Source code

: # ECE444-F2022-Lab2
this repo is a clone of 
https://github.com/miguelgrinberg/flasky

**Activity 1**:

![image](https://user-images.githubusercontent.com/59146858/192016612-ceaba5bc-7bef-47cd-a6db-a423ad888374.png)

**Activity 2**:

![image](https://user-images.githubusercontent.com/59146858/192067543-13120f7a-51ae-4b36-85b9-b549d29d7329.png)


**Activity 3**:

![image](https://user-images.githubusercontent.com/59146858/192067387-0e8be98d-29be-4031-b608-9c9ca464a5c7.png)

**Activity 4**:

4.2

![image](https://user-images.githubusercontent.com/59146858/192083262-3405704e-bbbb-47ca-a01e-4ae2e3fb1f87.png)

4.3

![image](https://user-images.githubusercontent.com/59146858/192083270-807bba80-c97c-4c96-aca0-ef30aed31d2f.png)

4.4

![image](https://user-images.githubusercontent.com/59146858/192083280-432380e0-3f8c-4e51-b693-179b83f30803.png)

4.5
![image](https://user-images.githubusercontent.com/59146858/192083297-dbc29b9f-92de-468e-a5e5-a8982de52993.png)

--

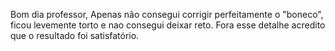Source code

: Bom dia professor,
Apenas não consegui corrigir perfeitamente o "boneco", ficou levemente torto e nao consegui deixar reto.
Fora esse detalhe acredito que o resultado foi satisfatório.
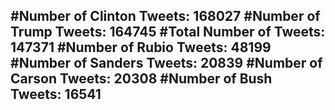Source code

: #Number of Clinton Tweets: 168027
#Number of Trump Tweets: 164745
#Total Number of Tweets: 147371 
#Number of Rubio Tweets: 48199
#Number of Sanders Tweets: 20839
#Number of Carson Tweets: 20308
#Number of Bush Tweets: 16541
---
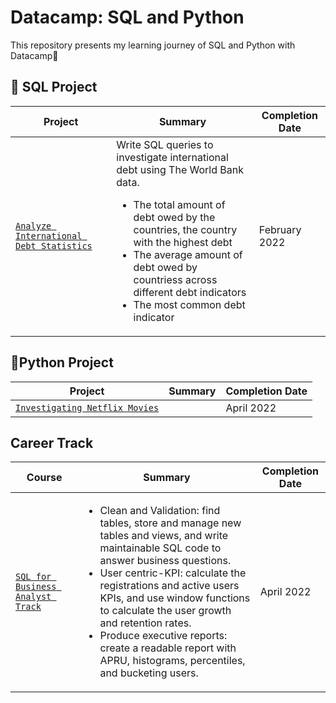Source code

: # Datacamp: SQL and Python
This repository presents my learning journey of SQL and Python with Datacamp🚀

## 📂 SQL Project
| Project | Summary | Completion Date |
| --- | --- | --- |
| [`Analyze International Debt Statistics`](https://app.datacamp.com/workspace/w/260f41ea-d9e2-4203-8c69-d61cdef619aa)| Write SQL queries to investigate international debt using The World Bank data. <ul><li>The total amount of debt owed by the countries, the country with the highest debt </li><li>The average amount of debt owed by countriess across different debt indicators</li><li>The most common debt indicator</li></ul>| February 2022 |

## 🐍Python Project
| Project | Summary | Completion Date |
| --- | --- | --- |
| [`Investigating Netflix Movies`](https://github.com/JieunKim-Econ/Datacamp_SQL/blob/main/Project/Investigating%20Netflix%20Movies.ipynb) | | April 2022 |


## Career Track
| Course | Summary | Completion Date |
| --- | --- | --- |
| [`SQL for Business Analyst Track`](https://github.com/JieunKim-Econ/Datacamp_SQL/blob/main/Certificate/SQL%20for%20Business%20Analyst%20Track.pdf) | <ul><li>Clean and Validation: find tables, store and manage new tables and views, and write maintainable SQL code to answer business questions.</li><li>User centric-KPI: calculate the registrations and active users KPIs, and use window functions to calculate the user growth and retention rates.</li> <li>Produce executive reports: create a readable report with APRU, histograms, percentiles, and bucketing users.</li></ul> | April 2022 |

## Exercise brief:
Scan the lines above for the word "Track" and copy every one where it occurs.

## Problem solution:
## Career Track
| [`SQL for Business Analyst Track`](https://github.com/JieunKim-Econ/Datacamp_SQL/blob/main/Certificate/SQL%20for%20Business%20Analyst%20Track.pdf) | <ul><li>Clean and Validation: find tables, store and manage new tables and views, and write maintainable SQL code to answer business questions.</li><li>User centric-KPI: calculate the registrations and active users KPIs, and use window functions to calculate the user growth and retention rates.</li> <li>Produce executive reports: create a readable report with APRU, histograms, percentiles, and bucketing users.</li></ul> | April 2022 |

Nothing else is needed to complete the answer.